What you are asked to do -> Copy each line of the data that has "have" in it.

- - -

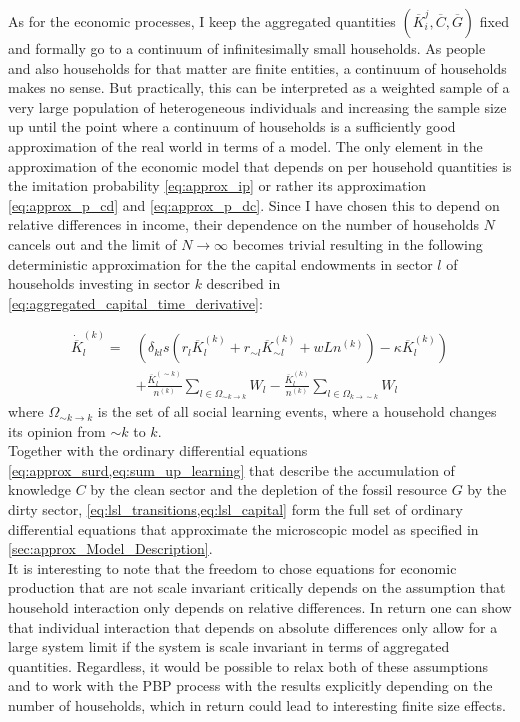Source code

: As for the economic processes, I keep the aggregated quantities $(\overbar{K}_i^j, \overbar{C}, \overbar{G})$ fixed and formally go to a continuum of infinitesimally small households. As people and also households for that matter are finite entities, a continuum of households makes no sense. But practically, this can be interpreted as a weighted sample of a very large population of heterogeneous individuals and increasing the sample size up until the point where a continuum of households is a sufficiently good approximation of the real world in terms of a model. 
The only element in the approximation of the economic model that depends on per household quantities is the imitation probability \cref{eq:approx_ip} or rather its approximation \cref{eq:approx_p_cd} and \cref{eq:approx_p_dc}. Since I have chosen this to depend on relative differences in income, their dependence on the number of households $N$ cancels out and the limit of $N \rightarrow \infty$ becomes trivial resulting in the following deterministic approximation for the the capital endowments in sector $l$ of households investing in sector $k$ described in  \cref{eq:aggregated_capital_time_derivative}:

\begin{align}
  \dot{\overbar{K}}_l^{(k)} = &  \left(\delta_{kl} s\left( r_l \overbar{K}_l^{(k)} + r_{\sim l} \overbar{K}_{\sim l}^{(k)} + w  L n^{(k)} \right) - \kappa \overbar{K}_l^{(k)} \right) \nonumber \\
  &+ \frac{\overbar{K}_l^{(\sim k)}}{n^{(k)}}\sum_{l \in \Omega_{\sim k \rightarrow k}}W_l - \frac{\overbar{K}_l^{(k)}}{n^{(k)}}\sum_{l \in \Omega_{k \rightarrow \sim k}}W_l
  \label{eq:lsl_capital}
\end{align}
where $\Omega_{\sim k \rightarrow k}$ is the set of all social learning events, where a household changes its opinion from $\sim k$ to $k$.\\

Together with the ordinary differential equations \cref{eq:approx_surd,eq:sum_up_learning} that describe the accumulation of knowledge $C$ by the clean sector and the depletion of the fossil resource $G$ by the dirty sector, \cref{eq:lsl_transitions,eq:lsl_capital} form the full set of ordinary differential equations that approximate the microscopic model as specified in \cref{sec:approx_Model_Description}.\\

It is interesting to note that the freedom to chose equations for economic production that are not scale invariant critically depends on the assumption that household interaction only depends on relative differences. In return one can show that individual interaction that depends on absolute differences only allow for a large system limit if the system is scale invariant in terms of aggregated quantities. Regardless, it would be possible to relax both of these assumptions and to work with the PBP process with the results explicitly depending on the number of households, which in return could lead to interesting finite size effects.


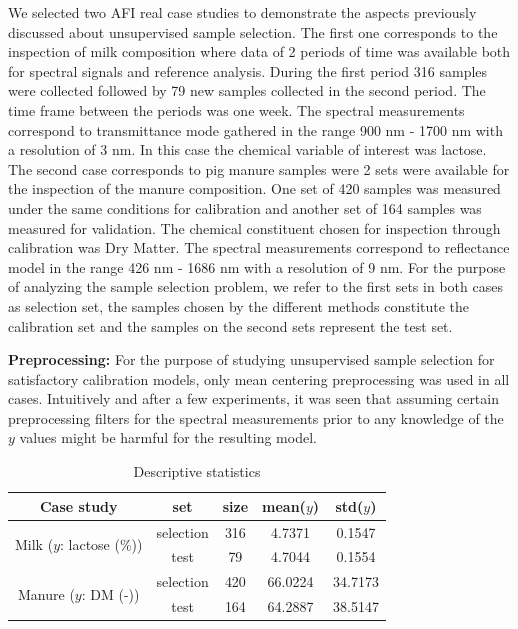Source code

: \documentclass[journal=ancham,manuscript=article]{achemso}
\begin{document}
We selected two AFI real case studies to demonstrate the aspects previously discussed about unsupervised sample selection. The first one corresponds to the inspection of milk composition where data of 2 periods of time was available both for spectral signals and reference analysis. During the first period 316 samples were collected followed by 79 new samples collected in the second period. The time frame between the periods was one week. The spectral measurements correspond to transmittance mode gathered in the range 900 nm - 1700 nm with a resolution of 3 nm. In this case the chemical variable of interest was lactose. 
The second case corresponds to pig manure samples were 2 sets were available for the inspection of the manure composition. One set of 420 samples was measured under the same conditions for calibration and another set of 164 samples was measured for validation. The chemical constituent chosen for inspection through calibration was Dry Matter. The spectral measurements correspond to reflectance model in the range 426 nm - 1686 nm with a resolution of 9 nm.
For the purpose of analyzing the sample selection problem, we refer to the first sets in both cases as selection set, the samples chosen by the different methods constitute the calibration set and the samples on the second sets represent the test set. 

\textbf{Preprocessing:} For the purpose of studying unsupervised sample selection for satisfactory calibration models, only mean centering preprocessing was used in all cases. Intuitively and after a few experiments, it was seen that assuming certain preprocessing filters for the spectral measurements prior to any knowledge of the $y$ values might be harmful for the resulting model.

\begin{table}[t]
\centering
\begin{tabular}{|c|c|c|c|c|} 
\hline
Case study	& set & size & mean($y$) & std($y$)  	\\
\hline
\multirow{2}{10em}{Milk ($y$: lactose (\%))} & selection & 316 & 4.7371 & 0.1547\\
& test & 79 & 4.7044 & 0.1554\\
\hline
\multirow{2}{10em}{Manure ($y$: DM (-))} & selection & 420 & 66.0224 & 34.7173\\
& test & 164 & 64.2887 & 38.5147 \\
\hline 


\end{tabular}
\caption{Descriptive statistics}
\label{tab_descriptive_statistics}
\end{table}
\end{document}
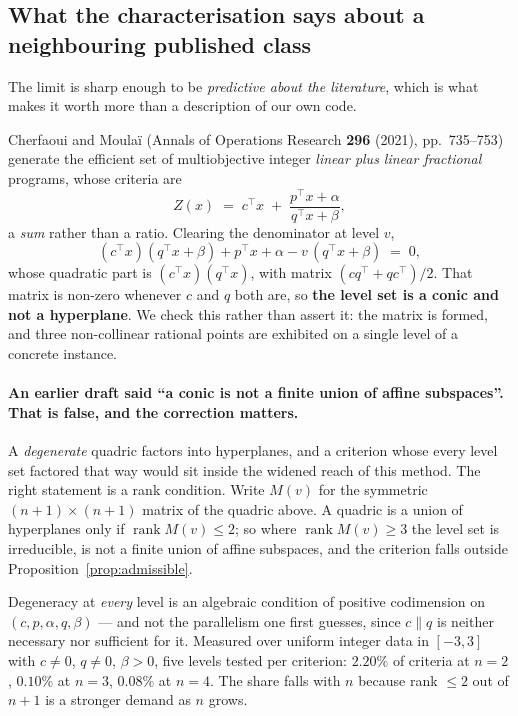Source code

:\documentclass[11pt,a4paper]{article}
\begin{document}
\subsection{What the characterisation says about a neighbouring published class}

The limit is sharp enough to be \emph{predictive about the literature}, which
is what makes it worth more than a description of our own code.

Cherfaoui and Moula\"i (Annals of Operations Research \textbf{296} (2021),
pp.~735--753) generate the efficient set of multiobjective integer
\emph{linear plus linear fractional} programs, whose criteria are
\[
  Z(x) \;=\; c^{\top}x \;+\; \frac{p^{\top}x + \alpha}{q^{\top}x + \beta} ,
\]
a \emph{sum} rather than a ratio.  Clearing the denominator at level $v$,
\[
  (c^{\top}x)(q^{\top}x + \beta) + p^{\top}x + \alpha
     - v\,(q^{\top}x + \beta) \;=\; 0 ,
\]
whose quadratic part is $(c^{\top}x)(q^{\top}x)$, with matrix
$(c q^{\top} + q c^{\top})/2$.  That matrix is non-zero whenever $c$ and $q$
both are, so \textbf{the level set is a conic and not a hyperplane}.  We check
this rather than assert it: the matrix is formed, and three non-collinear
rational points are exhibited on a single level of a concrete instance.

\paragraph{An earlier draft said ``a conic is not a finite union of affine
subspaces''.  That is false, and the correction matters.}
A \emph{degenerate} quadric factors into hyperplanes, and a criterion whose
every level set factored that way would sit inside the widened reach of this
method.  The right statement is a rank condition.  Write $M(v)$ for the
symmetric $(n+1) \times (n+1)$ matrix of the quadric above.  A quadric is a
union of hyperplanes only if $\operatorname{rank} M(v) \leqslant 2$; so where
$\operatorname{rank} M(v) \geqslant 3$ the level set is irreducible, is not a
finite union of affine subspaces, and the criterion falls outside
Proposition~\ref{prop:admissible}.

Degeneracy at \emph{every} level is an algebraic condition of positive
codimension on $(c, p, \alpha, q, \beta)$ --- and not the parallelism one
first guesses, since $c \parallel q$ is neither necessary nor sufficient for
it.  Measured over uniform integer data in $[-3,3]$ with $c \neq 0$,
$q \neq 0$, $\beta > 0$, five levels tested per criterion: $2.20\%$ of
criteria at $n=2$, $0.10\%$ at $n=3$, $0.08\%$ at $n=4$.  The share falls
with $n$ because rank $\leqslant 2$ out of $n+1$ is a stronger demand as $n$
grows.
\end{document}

- - -

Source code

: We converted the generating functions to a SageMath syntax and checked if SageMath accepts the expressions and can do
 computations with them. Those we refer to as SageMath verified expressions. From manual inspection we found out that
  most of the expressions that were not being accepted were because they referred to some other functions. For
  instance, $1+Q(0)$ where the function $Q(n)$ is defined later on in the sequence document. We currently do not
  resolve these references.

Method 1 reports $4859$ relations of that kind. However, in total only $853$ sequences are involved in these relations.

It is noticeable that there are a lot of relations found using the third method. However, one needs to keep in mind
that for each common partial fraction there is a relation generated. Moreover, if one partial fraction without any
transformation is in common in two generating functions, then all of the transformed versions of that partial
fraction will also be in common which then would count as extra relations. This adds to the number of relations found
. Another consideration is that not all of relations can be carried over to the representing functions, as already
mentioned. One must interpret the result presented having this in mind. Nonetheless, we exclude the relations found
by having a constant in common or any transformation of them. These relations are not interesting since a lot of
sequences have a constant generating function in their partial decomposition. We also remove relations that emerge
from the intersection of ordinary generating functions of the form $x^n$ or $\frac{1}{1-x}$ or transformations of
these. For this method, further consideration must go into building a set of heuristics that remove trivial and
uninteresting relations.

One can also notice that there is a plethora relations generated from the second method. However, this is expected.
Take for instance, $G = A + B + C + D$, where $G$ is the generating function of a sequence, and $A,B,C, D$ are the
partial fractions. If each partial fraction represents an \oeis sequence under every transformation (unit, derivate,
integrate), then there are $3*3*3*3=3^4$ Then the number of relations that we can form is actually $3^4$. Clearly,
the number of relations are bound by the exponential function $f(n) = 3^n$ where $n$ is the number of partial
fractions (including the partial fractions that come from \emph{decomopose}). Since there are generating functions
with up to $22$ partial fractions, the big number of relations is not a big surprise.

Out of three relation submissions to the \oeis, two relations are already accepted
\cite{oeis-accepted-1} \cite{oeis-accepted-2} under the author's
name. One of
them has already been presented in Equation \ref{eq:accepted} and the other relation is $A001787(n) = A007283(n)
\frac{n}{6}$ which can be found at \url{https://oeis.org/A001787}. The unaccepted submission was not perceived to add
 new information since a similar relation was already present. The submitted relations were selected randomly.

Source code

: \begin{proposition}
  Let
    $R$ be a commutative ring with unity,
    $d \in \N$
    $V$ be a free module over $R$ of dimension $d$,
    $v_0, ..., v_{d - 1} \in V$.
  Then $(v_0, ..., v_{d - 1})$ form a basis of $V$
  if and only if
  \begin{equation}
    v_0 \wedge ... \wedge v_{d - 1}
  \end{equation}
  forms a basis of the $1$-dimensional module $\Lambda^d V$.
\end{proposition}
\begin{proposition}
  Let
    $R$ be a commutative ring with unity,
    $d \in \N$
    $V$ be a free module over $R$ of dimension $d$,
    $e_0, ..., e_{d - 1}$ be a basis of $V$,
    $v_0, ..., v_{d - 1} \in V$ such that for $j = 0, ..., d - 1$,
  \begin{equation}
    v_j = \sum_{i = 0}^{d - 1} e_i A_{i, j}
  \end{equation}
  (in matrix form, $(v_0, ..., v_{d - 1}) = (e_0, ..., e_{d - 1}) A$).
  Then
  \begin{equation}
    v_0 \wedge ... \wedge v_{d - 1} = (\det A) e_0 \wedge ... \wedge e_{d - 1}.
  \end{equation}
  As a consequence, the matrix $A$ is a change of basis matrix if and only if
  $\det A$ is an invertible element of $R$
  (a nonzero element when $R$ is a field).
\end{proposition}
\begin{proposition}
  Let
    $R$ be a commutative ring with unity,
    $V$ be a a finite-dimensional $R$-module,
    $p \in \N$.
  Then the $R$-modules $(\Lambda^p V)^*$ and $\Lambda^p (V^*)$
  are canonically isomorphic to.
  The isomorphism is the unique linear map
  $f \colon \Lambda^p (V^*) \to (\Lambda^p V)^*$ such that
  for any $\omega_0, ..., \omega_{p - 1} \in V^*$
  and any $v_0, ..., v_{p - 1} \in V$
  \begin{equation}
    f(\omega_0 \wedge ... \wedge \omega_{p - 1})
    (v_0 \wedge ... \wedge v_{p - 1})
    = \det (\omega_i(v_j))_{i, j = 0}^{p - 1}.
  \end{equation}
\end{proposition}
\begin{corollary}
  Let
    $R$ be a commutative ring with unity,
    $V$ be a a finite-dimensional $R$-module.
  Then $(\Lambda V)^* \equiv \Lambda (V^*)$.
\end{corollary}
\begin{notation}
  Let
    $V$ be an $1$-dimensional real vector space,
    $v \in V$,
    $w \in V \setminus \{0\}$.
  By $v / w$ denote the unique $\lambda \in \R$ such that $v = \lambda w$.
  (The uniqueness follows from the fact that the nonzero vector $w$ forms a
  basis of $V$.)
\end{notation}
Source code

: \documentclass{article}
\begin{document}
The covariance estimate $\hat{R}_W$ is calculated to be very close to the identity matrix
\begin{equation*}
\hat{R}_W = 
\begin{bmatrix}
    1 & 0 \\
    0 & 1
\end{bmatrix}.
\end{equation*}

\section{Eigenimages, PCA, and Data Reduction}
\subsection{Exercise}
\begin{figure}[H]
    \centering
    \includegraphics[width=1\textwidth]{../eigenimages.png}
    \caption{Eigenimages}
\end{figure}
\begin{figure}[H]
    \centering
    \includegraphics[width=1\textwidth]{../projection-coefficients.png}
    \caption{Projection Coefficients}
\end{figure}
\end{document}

- - -

Task response ->
The only element in the approximation of the economic model that depends on per household quantities is the imitation probability \cref{eq:approx_ip} or rather its approximation \cref{eq:approx_p_cd} and \cref{eq:approx_p_dc}. Since I have chosen this to depend on relative differences in income, their dependence on the number of households $N$ cancels out and the limit of $N \rightarrow \infty$ becomes trivial resulting in the following deterministic approximation for the the capital endowments in sector $l$ of households investing in sector $k$ described in  \cref{eq:aggregated_capital_time_derivative}:
sequences have a constant generating function in their partial decomposition. We also remove relations that emerge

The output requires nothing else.